Saved entries
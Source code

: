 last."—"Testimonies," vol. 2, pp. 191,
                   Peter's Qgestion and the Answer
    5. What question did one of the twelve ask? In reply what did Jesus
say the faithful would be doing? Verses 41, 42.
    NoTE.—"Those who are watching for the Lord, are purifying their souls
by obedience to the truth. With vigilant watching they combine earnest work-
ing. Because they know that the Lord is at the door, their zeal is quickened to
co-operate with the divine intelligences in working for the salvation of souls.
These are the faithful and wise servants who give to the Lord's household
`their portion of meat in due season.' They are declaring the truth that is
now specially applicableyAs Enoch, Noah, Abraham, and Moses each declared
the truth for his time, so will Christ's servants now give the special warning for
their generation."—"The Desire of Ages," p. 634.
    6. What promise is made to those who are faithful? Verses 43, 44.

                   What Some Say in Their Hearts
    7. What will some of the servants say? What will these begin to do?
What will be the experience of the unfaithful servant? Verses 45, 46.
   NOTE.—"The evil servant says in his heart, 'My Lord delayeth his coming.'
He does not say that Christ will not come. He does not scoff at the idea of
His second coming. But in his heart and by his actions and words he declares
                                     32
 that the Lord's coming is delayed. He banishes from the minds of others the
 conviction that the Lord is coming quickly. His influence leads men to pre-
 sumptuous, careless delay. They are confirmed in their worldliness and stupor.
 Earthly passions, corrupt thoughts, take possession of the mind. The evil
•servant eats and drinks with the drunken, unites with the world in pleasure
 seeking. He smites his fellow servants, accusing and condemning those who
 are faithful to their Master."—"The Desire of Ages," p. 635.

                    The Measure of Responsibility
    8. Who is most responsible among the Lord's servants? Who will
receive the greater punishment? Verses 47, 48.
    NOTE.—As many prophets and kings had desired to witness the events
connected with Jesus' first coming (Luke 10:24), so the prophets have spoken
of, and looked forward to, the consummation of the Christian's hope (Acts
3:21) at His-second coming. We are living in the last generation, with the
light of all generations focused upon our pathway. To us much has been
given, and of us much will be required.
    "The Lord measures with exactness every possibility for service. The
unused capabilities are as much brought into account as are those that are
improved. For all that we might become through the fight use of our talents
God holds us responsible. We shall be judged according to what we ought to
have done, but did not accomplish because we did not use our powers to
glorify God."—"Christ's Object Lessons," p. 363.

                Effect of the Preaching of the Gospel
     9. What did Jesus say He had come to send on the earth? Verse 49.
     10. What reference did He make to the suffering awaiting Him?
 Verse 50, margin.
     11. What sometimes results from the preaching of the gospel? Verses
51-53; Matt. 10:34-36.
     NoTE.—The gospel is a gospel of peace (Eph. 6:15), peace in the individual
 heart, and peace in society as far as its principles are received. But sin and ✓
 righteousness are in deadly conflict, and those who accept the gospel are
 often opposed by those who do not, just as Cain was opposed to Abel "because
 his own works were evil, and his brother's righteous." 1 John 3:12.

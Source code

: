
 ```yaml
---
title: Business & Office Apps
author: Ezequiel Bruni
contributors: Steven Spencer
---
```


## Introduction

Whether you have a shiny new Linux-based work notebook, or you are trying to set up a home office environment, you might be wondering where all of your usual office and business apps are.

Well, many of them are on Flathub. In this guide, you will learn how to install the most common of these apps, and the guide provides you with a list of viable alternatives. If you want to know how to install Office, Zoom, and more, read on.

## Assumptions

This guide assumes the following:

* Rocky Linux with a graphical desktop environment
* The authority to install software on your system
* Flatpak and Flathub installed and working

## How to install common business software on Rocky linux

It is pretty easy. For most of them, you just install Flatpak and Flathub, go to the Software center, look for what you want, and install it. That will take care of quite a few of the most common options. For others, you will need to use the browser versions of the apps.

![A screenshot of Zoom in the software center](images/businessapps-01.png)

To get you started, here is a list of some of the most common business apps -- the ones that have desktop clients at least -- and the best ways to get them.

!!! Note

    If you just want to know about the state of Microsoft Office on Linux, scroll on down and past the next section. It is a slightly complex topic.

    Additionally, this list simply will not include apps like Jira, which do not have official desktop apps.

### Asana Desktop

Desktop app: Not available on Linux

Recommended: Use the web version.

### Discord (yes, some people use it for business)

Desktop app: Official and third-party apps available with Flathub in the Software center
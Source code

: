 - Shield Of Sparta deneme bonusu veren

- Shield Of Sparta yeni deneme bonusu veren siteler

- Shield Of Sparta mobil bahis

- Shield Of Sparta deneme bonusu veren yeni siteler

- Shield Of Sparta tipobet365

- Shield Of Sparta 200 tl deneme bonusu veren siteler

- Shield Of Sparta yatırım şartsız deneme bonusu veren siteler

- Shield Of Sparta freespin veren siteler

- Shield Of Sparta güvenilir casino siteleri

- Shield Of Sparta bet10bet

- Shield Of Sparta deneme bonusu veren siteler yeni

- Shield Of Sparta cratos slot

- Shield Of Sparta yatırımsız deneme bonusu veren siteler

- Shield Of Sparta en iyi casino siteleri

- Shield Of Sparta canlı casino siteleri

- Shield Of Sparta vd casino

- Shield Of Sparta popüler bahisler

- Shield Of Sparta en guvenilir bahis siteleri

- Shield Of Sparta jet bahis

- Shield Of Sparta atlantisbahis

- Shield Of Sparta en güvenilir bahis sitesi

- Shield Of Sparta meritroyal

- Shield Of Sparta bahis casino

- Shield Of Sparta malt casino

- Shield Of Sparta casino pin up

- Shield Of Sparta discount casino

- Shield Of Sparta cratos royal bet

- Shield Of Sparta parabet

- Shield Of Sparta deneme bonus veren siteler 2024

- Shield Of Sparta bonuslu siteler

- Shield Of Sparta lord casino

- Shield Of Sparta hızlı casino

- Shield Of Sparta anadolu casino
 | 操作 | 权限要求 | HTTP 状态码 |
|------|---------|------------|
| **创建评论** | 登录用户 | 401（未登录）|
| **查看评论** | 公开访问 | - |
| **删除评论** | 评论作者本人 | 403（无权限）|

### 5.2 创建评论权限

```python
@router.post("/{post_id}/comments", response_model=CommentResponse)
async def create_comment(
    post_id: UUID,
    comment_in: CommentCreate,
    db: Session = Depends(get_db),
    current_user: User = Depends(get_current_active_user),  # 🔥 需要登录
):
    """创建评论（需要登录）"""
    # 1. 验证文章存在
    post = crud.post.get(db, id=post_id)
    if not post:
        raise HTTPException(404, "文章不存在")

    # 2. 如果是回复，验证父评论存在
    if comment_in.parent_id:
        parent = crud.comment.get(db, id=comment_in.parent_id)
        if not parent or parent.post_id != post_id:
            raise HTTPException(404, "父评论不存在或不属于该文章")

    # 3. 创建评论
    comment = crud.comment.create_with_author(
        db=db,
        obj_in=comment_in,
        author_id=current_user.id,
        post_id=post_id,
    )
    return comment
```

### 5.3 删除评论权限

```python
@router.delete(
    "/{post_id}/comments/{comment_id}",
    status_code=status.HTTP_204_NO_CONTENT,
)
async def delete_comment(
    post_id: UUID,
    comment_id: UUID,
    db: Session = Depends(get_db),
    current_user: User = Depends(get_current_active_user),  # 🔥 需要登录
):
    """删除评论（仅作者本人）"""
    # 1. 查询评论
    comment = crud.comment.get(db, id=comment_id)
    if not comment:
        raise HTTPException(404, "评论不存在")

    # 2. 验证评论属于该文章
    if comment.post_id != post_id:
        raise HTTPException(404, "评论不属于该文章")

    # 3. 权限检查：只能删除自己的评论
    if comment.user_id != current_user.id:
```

#### What needs to be done:
Every line above that includes the word "many" must appear in the answer.

#### Solution for this task:
    NOTE.—As many prophets and kings had desired to witness the events
Well, many of them are on Flathub. In this guide, you will learn how to install the most common of these apps, and the guide provides you with a list of viable alternatives. If you want to know how to install Office, Zoom, and more, read on.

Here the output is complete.